12 December 2012 @ 4:02 PM  / Aviation Blog / Lucy's Logbook /


FuelRangeRingsAn e-mail caught my eye recently from one of our customers who spoke with high regards about his aera 560. During a flight through the DC SFRA, (Special Flight Rules Area) the customer experienced an electrical failure at night with his glass panel cockpit. In an attempt to save his radios and transponder, he shut down his PFD which left him with his aera 560. As expected, the aera guided him to his destination and allowed him to land without issue.

While reading this customer’s e-mail, I was reminded of a time when I was thankful for my Garmin. In my days as a flight instructor, I had the opportunity to teach behind the G1000. My student wanted to do a quick cross-country up to a small, uncontrolled field in the northern woods of Wisconsin. It was a beautiful, quaint fishing town; the type where the code to unlock the FBO is the Unicom frequency.

With the sun beginning to set, we chose to skip fuel and headed home. Once airborne, I noticed the ETA and groundspeed displayed on the G1000 was dramatically different from what we planned. Things weren’t adding up. Taking a look at our now-three hour old weather, it was clear the warm front forecasted to push through had done so, two hours earlier than expected. This explained our strong head wind. Panning out on the MFD, two fuel range rings were overlaid on the navigation page. One ring showed our range with 45 minutes of reserve fuel, and the second showed our range at zero fuel. Our destination was conveniently situated just before the zero fuel range ring. It was getting late, we didn’t want to stop, and I realized I was starting to convince myself we might make it. Taking one more look at the fuel range rings and acting as PIC, I quickly decided it was time to divert.

In a season where we are continually reminded of what we are thankful for, there’s no question the Garmin customer mentioned above was thankful for his aera’s ability to help him navigate and land safely.
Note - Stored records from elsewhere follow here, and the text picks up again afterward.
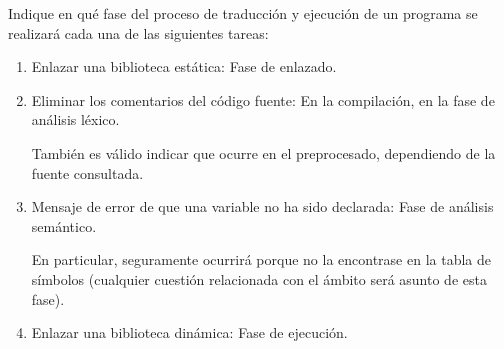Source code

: \begin{ejercicio}\label{ej:3.Ejercicio14}
    Indique en qué fase del proceso de traducción y ejecución de un programa se realizará cada una de las siguientes tareas:

    \begin{enumerate}
        \item Enlazar una biblioteca estática: Fase de enlazado.
        \item Eliminar los comentarios del código fuente: En la compilación, en la fase de análisis léxico.
        
        También es válido indicar que ocurre en el preprocesado, dependiendo de la fuente consultada.
        \item Mensaje de error de que una variable no ha sido declarada: Fase de análisis semántico.
        
        En particular, seguramente ocurrirá porque no la encontrase en la tabla de símbolos (cualquier cuestión relacionada con el ámbito será asunto de esta fase).
        \item Enlazar una biblioteca dinámica: Fase de ejecución. 
    \end{enumerate}
\end{ejercicio}

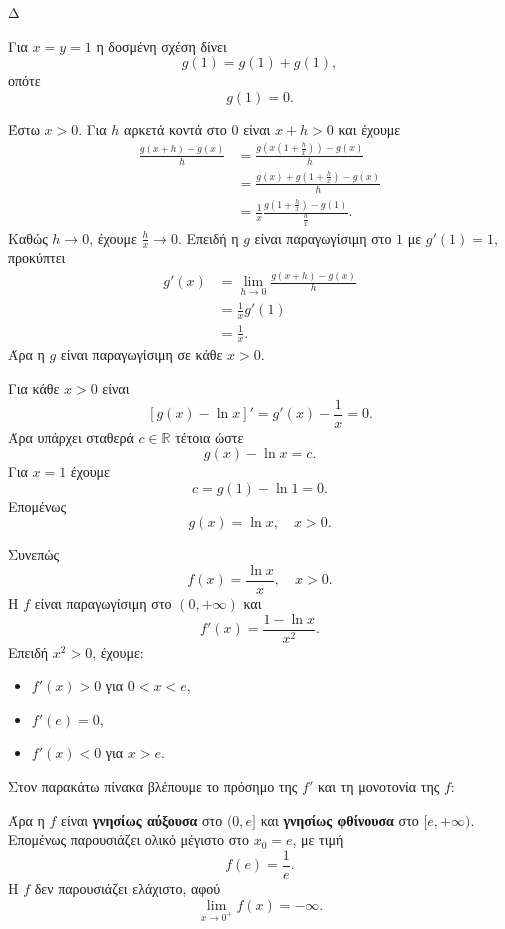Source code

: \begin{thema}{Δ}
\begin{erwthma}
\item Για $x=y=1$ η δοσμένη σχέση δίνει
\[
g(1)=g(1)+g(1),
\]
οπότε
\[
{g(1)=0}.
\]

Έστω $x>0$. Για $h$ αρκετά κοντά στο $0$ είναι $x+h>0$ και έχουμε
\begin{align*}
\frac{g(x+h)-g(x)}{h}
&=\frac{g\left(x\left(1+\frac{h}{x}\right)\right)-g(x)}{h}\\
&=\frac{g(x)+g\left(1+\frac{h}{x}\right)-g(x)}{h}\\
&=\frac{1}{x}
\frac{g\left(1+\frac{h}{x}\right)-g(1)}{\frac{h}{x}}.
\end{align*}
Καθώς $h\to0$, έχουμε $\frac{h}{x}\to0$. Επειδή η $g$ είναι παραγωγίσιμη στο $1$ με $g'(1)=1$, προκύπτει
\begin{align*}
g'(x)
&=\lim_{h\to0}\frac{g(x+h)-g(x)}{h}\\
&=\frac{1}{x}g'(1)\\
&={\frac{1}{x}}.
\end{align*}
Άρα η $g$ είναι παραγωγίσιμη σε κάθε $x>0$.

\item Για κάθε $x>0$ είναι
\[
\left[g(x)-\ln x\right]'
=g'(x)-\frac{1}{x}
=0.
\]
Άρα υπάρχει σταθερά $c\in\mathbb{R}$ τέτοια ώστε
\[
g(x)-\ln x=c.
\]
Για $x=1$ έχουμε
\[
c=g(1)-\ln1=0.
\]
Επομένως
\[
{g(x)=\ln x},\quad x>0.
\]

Συνεπώς
\[
f(x)=\frac{\ln x}{x},\quad x>0.
\]
Η $f$ είναι παραγωγίσιμη στο $(0,+\infty)$ και
\[
f'(x)=\frac{1-\ln x}{x^2}.
\]
Επειδή $x^2>0$, έχουμε:
\begin{itemize}
\item $f'(x)>0$ για $0<x<e$,
\item $f'(e)=0$,
\item $f'(x)<0$ για $x>e$.
\end{itemize}
Στον παρακάτω πίνακα βλέπουμε το πρόσημο της $f'$ και τη μονοτονία της $f$:
\begin{center}
\end{center}

Άρα η $f$ είναι \textbf{γνησίως αύξουσα} στο $(0,e]$ και \textbf{γνησίως φθίνουσα} στο $[e,+\infty)$. Επομένως παρουσιάζει ολικό μέγιστο στο $x_0=e$, με τιμή
\[
{f(e)=\frac{1}{e}}.
\]
Η $f$ δεν παρουσιάζει ελάχιστο, αφού
\[
\lim_{x\to0^+}f(x)=-\infty.
\]


\end{erwthma}
\end{thema}
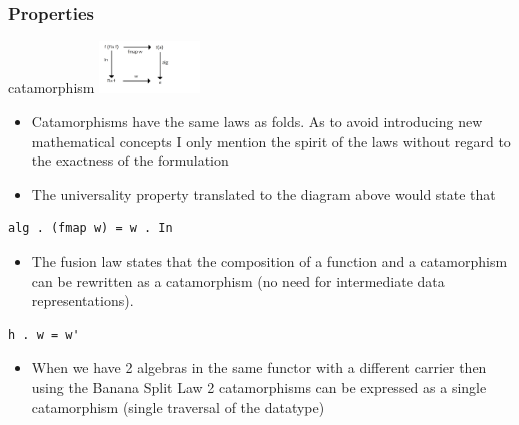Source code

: \documentclass[10pt]{beamer}
\begin{document}
\begin{frame}[fragile]
\frametitle{Properties}

\begin{block}{catamorphism}
\includegraphics[width=0.2\textwidth]{graf3.png}	
\end{block}
\begin{itemize}
\item Catamorphisms have the same laws as folds. As to avoid introducing new mathematical concepts I only mention the 
	spirit of the laws without regard to the exactness of the formulation 
\item The universality property translated to the diagram above would state that

\end{itemize}

\begin{lstlisting}
alg . (fmap w) = w . In
\end{lstlisting}

\begin{itemize}
	\item The fusion law states that the composition of a function and a catamorphism can be rewritten as a catamorphism (no need for intermediate data representations).
\end{itemize}

\begin{lstlisting}
h . w = w'
\end{lstlisting}

\begin{itemize}
\item When we have 2 algebras in the same functor with a different carrier then using the Banana Split Law 2 catamorphisms can be expressed as a single catamorphism (single traversal of the datatype)
\end{itemize}
\end{frame}
\end{document}
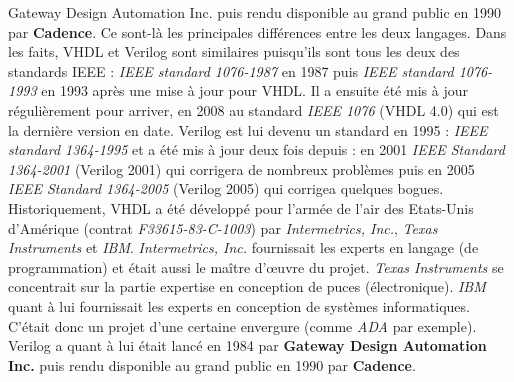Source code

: {Gateway Design Automation Inc.}  puis rendu disponible au grand public en 1990 par \textbf{Cadence}.
Ce sont-là les principales différences entre les deux langages. Dans les faits, VHDL et Verilog sont similaires puisqu'ils sont tous les deux des standards IEEE : \textit{IEEE standard 1076-1987} 
\cite{IEEE_VHDL_87}
en 1987 puis \textit{IEEE standard 1076-1993}
\cite{IEEE_VHDL_93}
 en 1993 après une mise à jour pour VHDL. Il a ensuite été mis à jour régulièrement pour arriver, en 2008 au standard \textit{IEEE 1076}
\cite{IEEE_VHDL}
 (VHDL 4.0) qui est la dernière version en date. Verilog est lui devenu un standard en 1995 : \textit{IEEE standard 1364-1995} 
\cite{IEEE_VERILOG_1995}
et a été mis à jour deux fois depuis : en 2001  \textit{IEEE Standard 1364-2001} 
\cite{IEEE_VERILOG_2001}
(Verilog 2001) qui corrigera de nombreux problèmes puis en 2005  \textit{IEEE Standard 1364-2005}
\cite{IEEE_VERILOG_2005}
(Verilog 2005) qui corrigea quelques bogues. Historiquement, VHDL a été développé pour l'armée de l'air des Etats-Unis d'Amérique (contrat \textit{F33615-83-C-1003}) par \textit{Intermetrics, Inc.}, \textit{Texas Instruments} et \textit{IBM}. \textit{Intermetrics, Inc.}  fournissait les experts en langage (de programmation) et était aussi le maître d'\oe{}uvre du projet. \textit{Texas Instruments} se concentrait sur la partie expertise en conception de puces (électronique). \textit{IBM} quant à lui fournissait les experts en conception de systèmes informatiques. C'était donc un projet d'une certaine envergure (comme \textit{ADA} par exemple). Verilog a quant à lui était lancé en 1984 par \textbf{Gateway Design Automation Inc.}  puis rendu disponible au grand public en 1990 par \textbf{Cadence}.


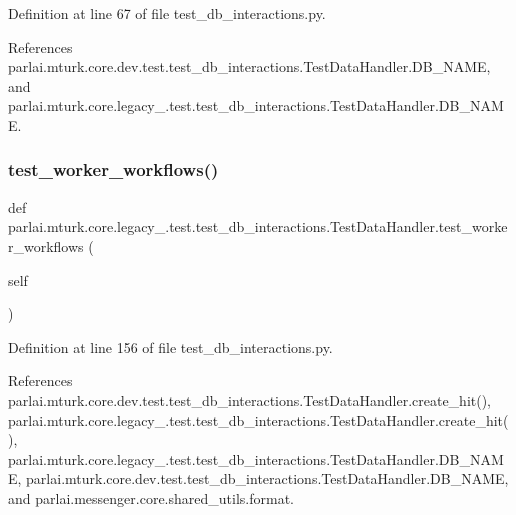 Definition at line 67 of file test\+\_\+db\+\_\+interactions.\+py.



References parlai.\+mturk.\+core.\+dev.\+test.\+test\+\_\+db\+\_\+interactions.\+Test\+Data\+Handler.\+D\+B\+\_\+\+N\+A\+ME, and parlai.\+mturk.\+core.\+legacy\+\_.\+test.\+test\+\_\+db\+\_\+interactions.\+Test\+Data\+Handler.\+D\+B\+\_\+\+N\+A\+ME.

\mbox{\label{classparlai_1_1mturk_1_1core_1_1legacy__2018_1_1test_1_1test__db__interactions_1_1TestDataHandler_a080ec5d7ca57e836021f7d7464807e26}} 
\subsubsection{\texorpdfstring{test\+\_\+worker\+\_\+workflows()}{test\_worker\_workflows()}}
{\footnotesize\ttfamily def parlai.\+mturk.\+core.\+legacy\+\_.\+test.\+test\+\_\+db\+\_\+interactions.\+Test\+Data\+Handler.\+test\+\_\+worker\+\_\+workflows (\begin{DoxyParamCaption}\item[{}]{self }\end{DoxyParamCaption})}



Definition at line 156 of file test\+\_\+db\+\_\+interactions.\+py.



References parlai.\+mturk.\+core.\+dev.\+test.\+test\+\_\+db\+\_\+interactions.\+Test\+Data\+Handler.\+create\+\_\+hit(), parlai.\+mturk.\+core.\+legacy\+\_.\+test.\+test\+\_\+db\+\_\+interactions.\+Test\+Data\+Handler.\+create\+\_\+hit(), parlai.\+mturk.\+core.\+legacy\+\_.\+test.\+test\+\_\+db\+\_\+interactions.\+Test\+Data\+Handler.\+D\+B\+\_\+\+N\+A\+ME, parlai.\+mturk.\+core.\+dev.\+test.\+test\+\_\+db\+\_\+interactions.\+Test\+Data\+Handler.\+D\+B\+\_\+\+N\+A\+ME, and parlai.\+messenger.\+core.\+shared\+\_\+utils.\+format.

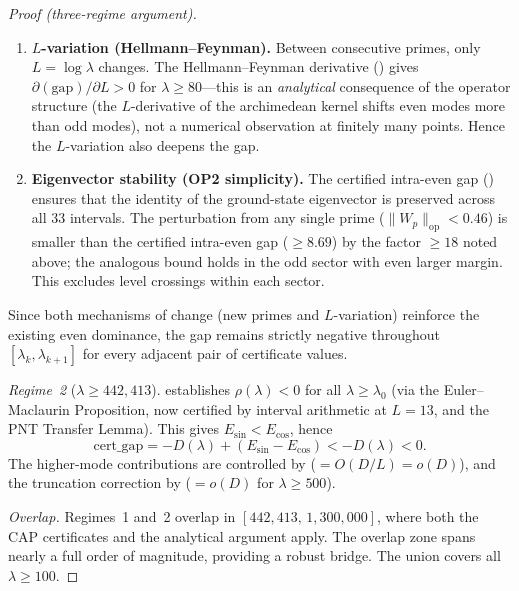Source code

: \documentclass[12pt,a4paper]{article}
\theoremstyle{definition}
\theoremstyle{remark}
\begin{document}
\begin{proof}[Proof (three-regime argument)]
\begin{enumerate}[label=(\roman*)]
  \item \textbf{$L$-variation (Hellmann--Feynman).}
    Between consecutive primes, only $L = \log\lambda$ changes.
    The Hellmann--Feynman derivative () gives $\partial(\mathrm{gap})/\partial L > 0$ for $\lambda \geq 80$---this is an \emph{analytical} consequence of the operator structure (the $L$-derivative of the archimedean kernel shifts even modes more than odd modes), not a numerical observation at finitely many points.
    Hence the $L$-variation also deepens the gap.

  \item \textbf{Eigenvector stability (OP2 simplicity).}
    The certified intra-even gap () ensures that the identity of the ground-state eigenvector is preserved across all $33$ intervals.
    The perturbation from any single prime ($\|W_p\|_{\mathrm{op}} < 0.46$) is smaller than the certified intra-even gap ($\geq 8.69$) by the factor $\geq 18$ noted above; the analogous bound holds in the odd sector with even larger margin.
    This excludes level crossings within each sector.
\end{enumerate}

\noindent Since both mechanisms of change (new primes and $L$-variation) reinforce the existing even dominance, the gap remains strictly negative throughout $[\lambda_k, \lambda_{k+1}]$ for every adjacent pair of certificate values.

\emph{Regime~2} ($\lambda \geq 442{,}413$).  establishes $\rho(\lambda) < 0$ for all $\lambda \geq \lambda_0$ (via the Euler--Maclaurin Proposition, now certified by interval arithmetic at $L = 13$, and the PNT Transfer Lemma). This gives $E_{\sin} < E_{\cos}$, hence
\[
  \mathrm{cert\_gap} = -D(\lambda) + (E_{\sin} - E_{\cos}) < -D(\lambda) < 0.
\]
The higher-mode contributions are controlled by  ($= O(D/L) = o(D)$), and the truncation correction by  ($= o(D)$ for $\lambda \geq 500$).

\emph{Overlap.} Regimes~1 and~2 overlap in $[442{,}413,\, 1{,}300{,}000]$, where both the CAP certificates and the analytical argument apply. The overlap zone spans nearly a full order of magnitude, providing a robust bridge. The union covers all $\lambda \geq 100$.
\end{proof}
\end{document}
After all the training and accident-chain scenarios we’ve all read about as pilots, oddly enough the fuel range rings were the break in what could have been an accident chain situation for my student and I. This season, I am thankful for my wonderful family, friends, and co-workers and it’s probably not a stretch to say every time I look at the fuel range rings on a G1000, I am thankful for those too!